After bribing a senator, a California hospital executive filed a defamation lawsuit against detractors. Does he have a chance at winning a slander suit, despite his already spoiled reputation?

Can a “discredited” hospital executive save his reputation via a defamation lawsuit? Dr. Michael Drobot hopes so, but slander and libel laws may prevent it. Below, we’ll review the case and examine some legal concepts germane to professional doctor defamation lawsuits.

Defamation Case Study: Guilty Doctor v. Opposition Attorneys

Ousted CEO of the now defunct Pacific Hospital of Long Beach (“PHLB”) Dr. Michael Drobot filed a defamation claim against a group of lawyers who’d successfully pinned him for fraud. No stranger to controversy, Drobot recently pleaded guilty to bribing state Sen. Ron Calderon and maintaining a “kickback” scheme during his tenure as PHLB’s top executive.

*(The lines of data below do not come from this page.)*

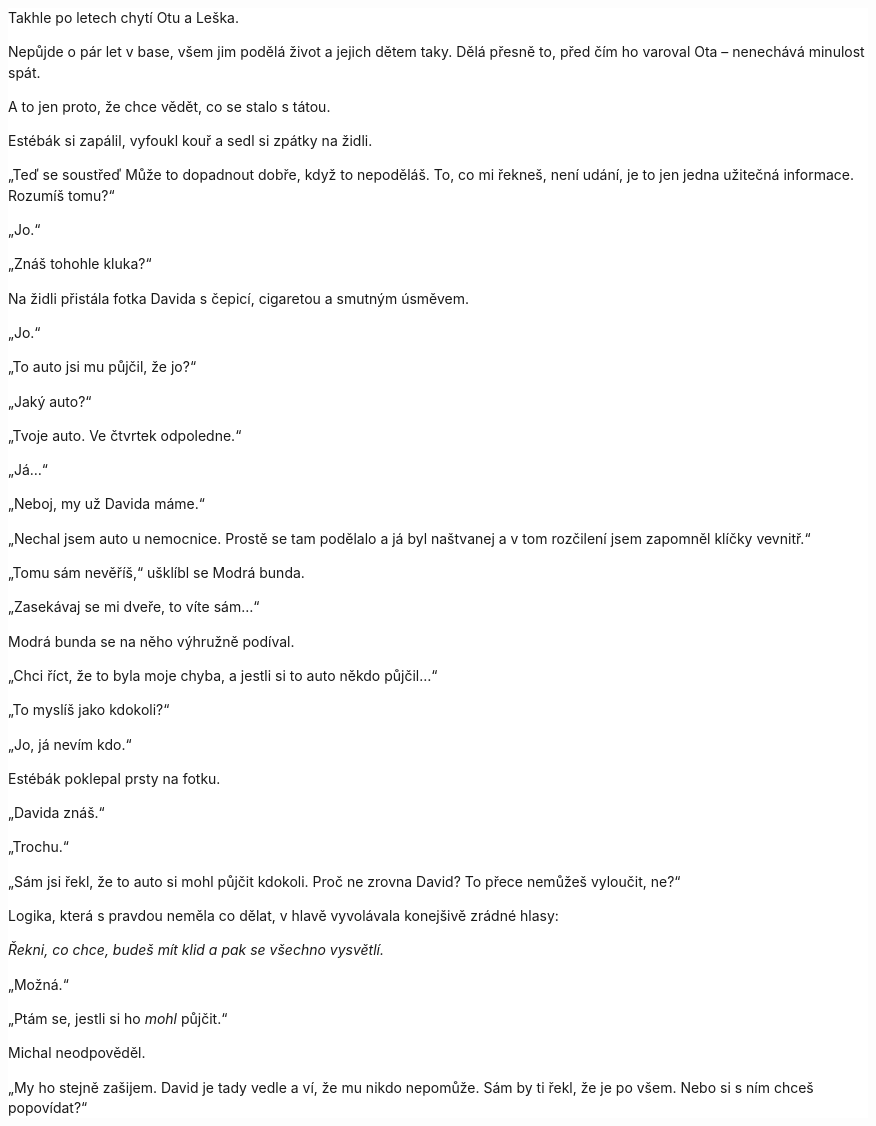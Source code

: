 Takhle po letech chytí Otu a Leška.

Nepůjde o pár let v base, všem jim podělá život a jejich dětem taky. Dělá přesně to, před čím ho varoval Ota – nenechává minulost spát.

A to jen proto, že chce vědět, co se stalo s tátou.

Estébák si zapálil, vyfoukl kouř a sedl si zpátky na židli.

„Teď se soustřeď Může to dopadnout dobře, když to nepoděláš. To, co mi řekneš, není udání, je to jen jedna užitečná informace. Rozumíš tomu?“

„Jo.“

„Znáš tohohle kluka?“

Na židli přistála fotka Davida s čepicí, cigaretou a smutným úsměvem.

„Jo.“

„To auto jsi mu půjčil, že jo?“

„Jaký auto?“

„Tvoje auto. Ve čtvrtek odpoledne.“

„Já…“

„Neboj, my už Davida máme.“

„Nechal jsem auto u nemocnice. Prostě se tam podělalo a já byl naštvanej a v tom rozčilení jsem zapomněl klíčky vevnitř.“

„Tomu sám nevěříš,“ ušklíbl se Modrá bunda.

„Zasekávaj se mi dveře, to víte sám…“

Modrá bunda se na něho výhružně podíval.

„Chci říct, že to byla moje chyba, a jestli si to auto někdo půjčil…“

„To myslíš jako kdokoli?“

„Jo, já nevím kdo.“

Estébák poklepal prsty na fotku.

„Davida znáš.“

„Trochu.“

„Sám jsi řekl, že to auto si mohl půjčit kdokoli. Proč ne zrovna David? To přece nemůžeš vyloučit, ne?“

Logika, která s pravdou neměla co dělat, v hlavě vyvolávala konejšivě zrádné hlasy:

_Řekni, co chce, budeš mít klid a pak se všechno vysvětlí._

„Možná.“

„Ptám se, jestli si ho _mohl_ půjčit.“

Michal neodpověděl.

„My ho stejně zašijem. David je tady vedle a ví, že mu nikdo nepomůže. Sám by ti řekl, že je po všem. Nebo si s ním chceš popovídat?“
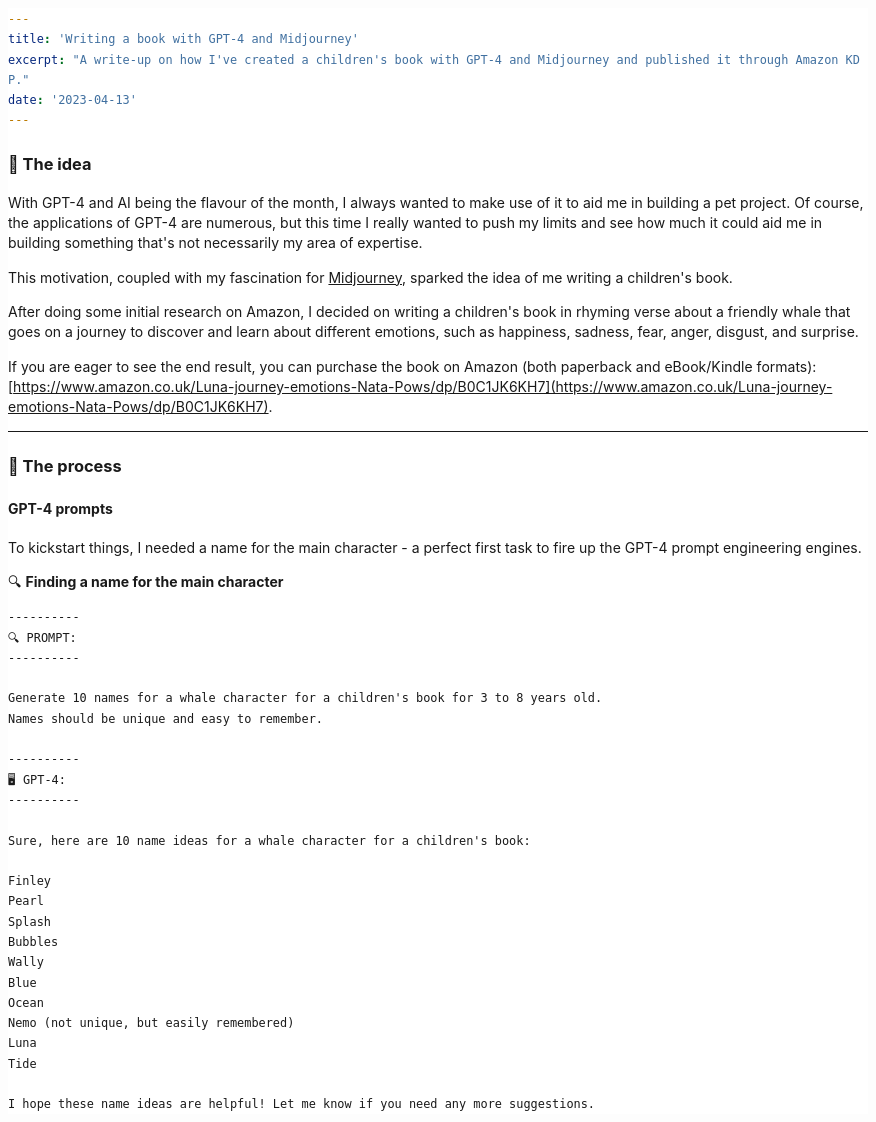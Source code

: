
 ```yaml
---
title: 'Writing a book with GPT-4 and Midjourney'
excerpt: "A write-up on how I've created a children's book with GPT-4 and Midjourney and published it through Amazon KDP."
date: '2023-04-13'
---
```


### 🌱 The idea

With GPT-4 and AI being the flavour of the month, I always wanted to make use of it to aid me in building a pet project. Of course, the applications of GPT-4 are numerous, but this time I really wanted to push my limits and see how much it could aid me in building something that's not necessarily my area of expertise.

This motivation, coupled with my fascination for [Midjourney](https://www.midjourney.com/), sparked the idea of me writing a children's book.

After doing some initial research on Amazon, I decided on writing a children's book in rhyming verse about a friendly whale that goes on a journey to discover and learn about different emotions, such as happiness, sadness, fear, anger, disgust, and surprise.

If you are eager to see the end result, you can purchase the book on Amazon (both paperback and eBook/Kindle formats): [https://www.amazon.co.uk/Luna-journey-emotions-Nata-Pows/dp/B0C1JK6KH7](https://www.amazon.co.uk/Luna-journey-emotions-Nata-Pows/dp/B0C1JK6KH7).

---

### 📖 The process

#### GPT-4 prompts

To kickstart things, I needed a name for the main character - a perfect first task to fire up the GPT-4 prompt engineering engines.

🔍 **Finding a name for the main character**

```txt
----------
🔍 PROMPT:
----------

Generate 10 names for a whale character for a children's book for 3 to 8 years old.
Names should be unique and easy to remember.

----------
🖥️ GPT-4:
----------

Sure, here are 10 name ideas for a whale character for a children's book:

Finley
Pearl
Splash
Bubbles
Wally
Blue
Ocean
Nemo (not unique, but easily remembered)
Luna
Tide

I hope these name ideas are helpful! Let me know if you need any more suggestions.
```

But this defamation lawsuit is not about the bribes or kickbacks, it’s about surgery screws used at PHLB. Apparently, during the course of Drobot’s fraud case, opposing lawyers said he authorized the use of “counterfeit” medical equipment, thus jeopardizing the well-being of hundreds of patients.

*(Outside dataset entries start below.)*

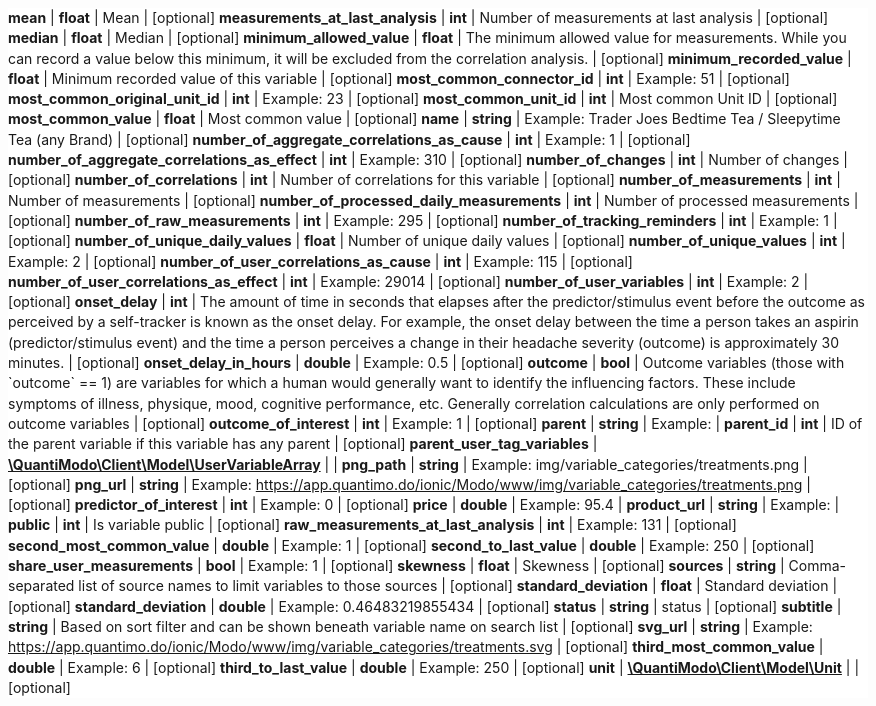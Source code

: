 **mean** | **float** | Mean | [optional] 
**measurements_at_last_analysis** | **int** | Number of measurements at last analysis | [optional] 
**median** | **float** | Median | [optional] 
**minimum_allowed_value** | **float** | The minimum allowed value for measurements. While you can record a value below this minimum, it will be excluded from the correlation analysis. | [optional] 
**minimum_recorded_value** | **float** | Minimum recorded value of this variable | [optional] 
**most_common_connector_id** | **int** | Example: 51 | [optional] 
**most_common_original_unit_id** | **int** | Example: 23 | [optional] 
**most_common_unit_id** | **int** | Most common Unit ID | [optional] 
**most_common_value** | **float** | Most common value | [optional] 
**name** | **string** | Example: Trader Joes Bedtime Tea / Sleepytime Tea (any Brand) | [optional] 
**number_of_aggregate_correlations_as_cause** | **int** | Example: 1 | [optional] 
**number_of_aggregate_correlations_as_effect** | **int** | Example: 310 | [optional] 
**number_of_changes** | **int** | Number of changes | [optional] 
**number_of_correlations** | **int** | Number of correlations for this variable | [optional] 
**number_of_measurements** | **int** | Number of measurements | [optional] 
**number_of_processed_daily_measurements** | **int** | Number of processed measurements | [optional] 
**number_of_raw_measurements** | **int** | Example: 295 | [optional] 
**number_of_tracking_reminders** | **int** | Example: 1 | [optional] 
**number_of_unique_daily_values** | **float** | Number of unique daily values | [optional] 
**number_of_unique_values** | **int** | Example: 2 | [optional] 
**number_of_user_correlations_as_cause** | **int** | Example: 115 | [optional] 
**number_of_user_correlations_as_effect** | **int** | Example: 29014 | [optional] 
**number_of_user_variables** | **int** | Example: 2 | [optional] 
**onset_delay** | **int** | The amount of time in seconds that elapses after the predictor/stimulus event before the outcome as perceived by a self-tracker is known as the onset delay. For example, the onset delay between the time a person takes an aspirin (predictor/stimulus event) and the time a person perceives a change in their headache severity (outcome) is approximately 30 minutes. | [optional] 
**onset_delay_in_hours** | **double** | Example: 0.5 | [optional] 
**outcome** | **bool** | Outcome variables (those with &#x60;outcome&#x60; &#x3D;&#x3D; 1) are variables for which a human would generally want to identify the influencing factors. These include symptoms of illness, physique, mood, cognitive performance, etc.  Generally correlation calculations are only performed on outcome variables | [optional] 
**outcome_of_interest** | **int** | Example: 1 | [optional] 
**parent** | **string** | Example: | 
**parent_id** | **int** | ID of the parent variable if this variable has any parent | [optional] 
**parent_user_tag_variables** | [**\QuantiModo\Client\Model\UserVariableArray**](UserVariableArray.md) |  | 
**png_path** | **string** | Example: img/variable_categories/treatments.png | [optional] 
**png_url** | **string** | Example: https://app.quantimo.do/ionic/Modo/www/img/variable_categories/treatments.png | [optional] 
**predictor_of_interest** | **int** | Example: 0 | [optional] 
**price** | **double** | Example: 95.4 | 
**product_url** | **string** | Example: | 
**public** | **int** | Is variable public | [optional] 
**raw_measurements_at_last_analysis** | **int** | Example: 131 | [optional] 
**second_most_common_value** | **double** | Example: 1 | [optional] 
**second_to_last_value** | **double** | Example: 250 | [optional] 
**share_user_measurements** | **bool** | Example: 1 | [optional] 
**skewness** | **float** | Skewness | [optional] 
**sources** | **string** | Comma-separated list of source names to limit variables to those sources | [optional] 
**standard_deviation** | **float** | Standard deviation | [optional] 
**standard_deviation** | **double** | Example: 0.46483219855434 | [optional] 
**status** | **string** | status | [optional] 
**subtitle** | **string** | Based on sort filter and can be shown beneath variable name on search list | [optional] 
**svg_url** | **string** | Example: https://app.quantimo.do/ionic/Modo/www/img/variable_categories/treatments.svg | [optional] 
**third_most_common_value** | **double** | Example: 6 | [optional] 
**third_to_last_value** | **double** | Example: 250 | [optional] 
**unit** | [**\QuantiModo\Client\Model\Unit**](Unit.md) |  | [optional]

Since opposing lawyers first lobbed the “counterfeit screw” accusations, malpractice lawsuits have piled on Drobot’s doorstep.

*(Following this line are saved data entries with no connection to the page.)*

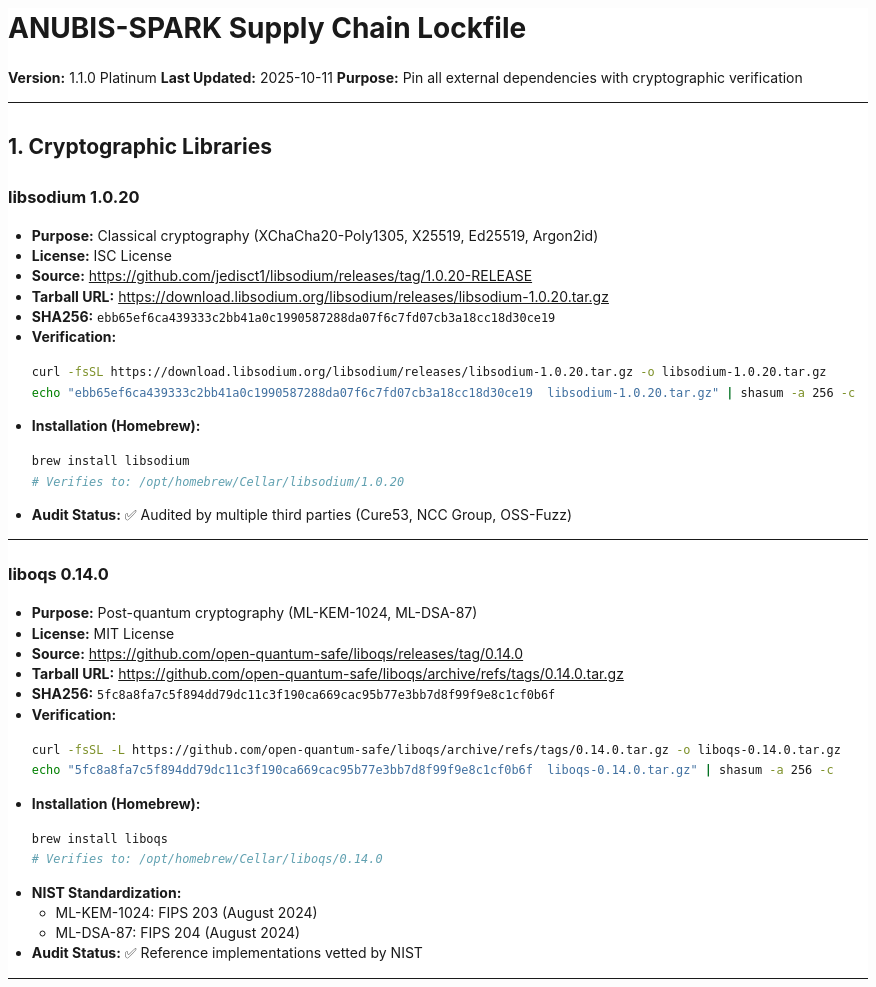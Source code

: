 # ANUBIS-SPARK Supply Chain Lockfile

**Version:** 1.1.0 Platinum
**Last Updated:** 2025-10-11
**Purpose:** Pin all external dependencies with cryptographic verification

---

## 1. Cryptographic Libraries

### libsodium 1.0.20

- **Purpose:** Classical cryptography (XChaCha20-Poly1305, X25519, Ed25519, Argon2id)
- **License:** ISC License
- **Source:** https://github.com/jedisct1/libsodium/releases/tag/1.0.20-RELEASE
- **Tarball URL:** https://download.libsodium.org/libsodium/releases/libsodium-1.0.20.tar.gz
- **SHA256:** `ebb65ef6ca439333c2bb41a0c1990587288da07f6c7fd07cb3a18cc18d30ce19`
- **Verification:**
  ```bash
  curl -fsSL https://download.libsodium.org/libsodium/releases/libsodium-1.0.20.tar.gz -o libsodium-1.0.20.tar.gz
  echo "ebb65ef6ca439333c2bb41a0c1990587288da07f6c7fd07cb3a18cc18d30ce19  libsodium-1.0.20.tar.gz" | shasum -a 256 -c
  ```
- **Installation (Homebrew):**
  ```bash
  brew install libsodium
  # Verifies to: /opt/homebrew/Cellar/libsodium/1.0.20
  ```
- **Audit Status:** ✅ Audited by multiple third parties (Cure53, NCC Group, OSS-Fuzz)

---

### liboqs 0.14.0

- **Purpose:** Post-quantum cryptography (ML-KEM-1024, ML-DSA-87)
- **License:** MIT License
- **Source:** https://github.com/open-quantum-safe/liboqs/releases/tag/0.14.0
- **Tarball URL:** https://github.com/open-quantum-safe/liboqs/archive/refs/tags/0.14.0.tar.gz
- **SHA256:** `5fc8a8fa7c5f894dd79dc11c3f190ca669cac95b77e3bb7d8f99f9e8c1cf0b6f`
- **Verification:**
  ```bash
  curl -fsSL -L https://github.com/open-quantum-safe/liboqs/archive/refs/tags/0.14.0.tar.gz -o liboqs-0.14.0.tar.gz
  echo "5fc8a8fa7c5f894dd79dc11c3f190ca669cac95b77e3bb7d8f99f9e8c1cf0b6f  liboqs-0.14.0.tar.gz" | shasum -a 256 -c
  ```
- **Installation (Homebrew):**
  ```bash
  brew install liboqs
  # Verifies to: /opt/homebrew/Cellar/liboqs/0.14.0
  ```
- **NIST Standardization:**
  - ML-KEM-1024: FIPS 203 (August 2024)
  - ML-DSA-87: FIPS 204 (August 2024)
- **Audit Status:** ✅ Reference implementations vetted by NIST

---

How is Drobot battling back? By filing a defamation lawsuit.

Legal Considerations: Harm & Substantive Truth

This case raises a pair of pertinent questions regarding slander and libel law:

  • What must a plaintiff prove to win a defamation lawsuit?
  • If someone’s reputation is already in shambles, can he or she still win a defamation of character lawsuit?

Dr. Drobot’s Main Argument In His Doctor Defamation Lawsuit

Dr. Drobot’s main argument is straightforward: Counterfeit screws were never used at the Pacific Hospital of Long Beach.

His lawsuit claim is precise on the issue, reading:

“[Drobot] never purchased or used any ‘counterfeit’ screws or related parts for use in (Pacific Hospital) spinal surgeries.”

When asked about the lawsuit by a reporter, Drobot elaborated:

“Not only do they portray me as someone I am not, but they needlessly create incredible anxiety for hundreds of former patients at Pacific Hospital,” he said. “We did not compromise patient care at (Pacific Hospital).”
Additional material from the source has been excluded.